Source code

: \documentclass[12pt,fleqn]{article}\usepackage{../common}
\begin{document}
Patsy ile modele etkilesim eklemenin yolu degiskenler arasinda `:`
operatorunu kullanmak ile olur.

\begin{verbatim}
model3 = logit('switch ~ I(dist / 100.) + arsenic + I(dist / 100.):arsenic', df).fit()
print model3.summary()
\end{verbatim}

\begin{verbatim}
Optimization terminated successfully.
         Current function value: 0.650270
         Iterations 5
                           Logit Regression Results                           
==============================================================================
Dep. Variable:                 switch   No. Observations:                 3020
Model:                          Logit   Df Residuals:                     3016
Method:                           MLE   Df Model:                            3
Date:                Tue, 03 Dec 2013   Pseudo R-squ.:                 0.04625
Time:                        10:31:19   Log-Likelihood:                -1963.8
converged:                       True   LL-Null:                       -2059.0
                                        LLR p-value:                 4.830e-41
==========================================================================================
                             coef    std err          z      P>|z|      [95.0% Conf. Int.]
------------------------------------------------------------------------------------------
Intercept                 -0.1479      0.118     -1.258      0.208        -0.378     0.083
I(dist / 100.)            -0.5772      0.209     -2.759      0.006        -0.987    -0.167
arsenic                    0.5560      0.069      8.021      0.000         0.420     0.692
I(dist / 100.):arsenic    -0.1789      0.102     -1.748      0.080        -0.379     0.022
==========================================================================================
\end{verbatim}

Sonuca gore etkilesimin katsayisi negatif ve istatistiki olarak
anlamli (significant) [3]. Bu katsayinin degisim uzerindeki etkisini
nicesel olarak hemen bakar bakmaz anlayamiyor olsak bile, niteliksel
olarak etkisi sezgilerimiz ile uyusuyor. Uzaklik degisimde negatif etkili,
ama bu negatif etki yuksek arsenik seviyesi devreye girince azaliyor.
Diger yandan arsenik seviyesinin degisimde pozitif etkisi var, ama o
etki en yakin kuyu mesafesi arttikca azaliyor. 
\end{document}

:: Activity ::
Search the material for the word "switch". Each line where it is found must be copied.

:: Result of this task ::
model3 = logit('switch ~ I(dist / 100.) + arsenic + I(dist / 100.):arsenic', df).fit()
Dep. Variable:                 switch   No. Observations:                 3020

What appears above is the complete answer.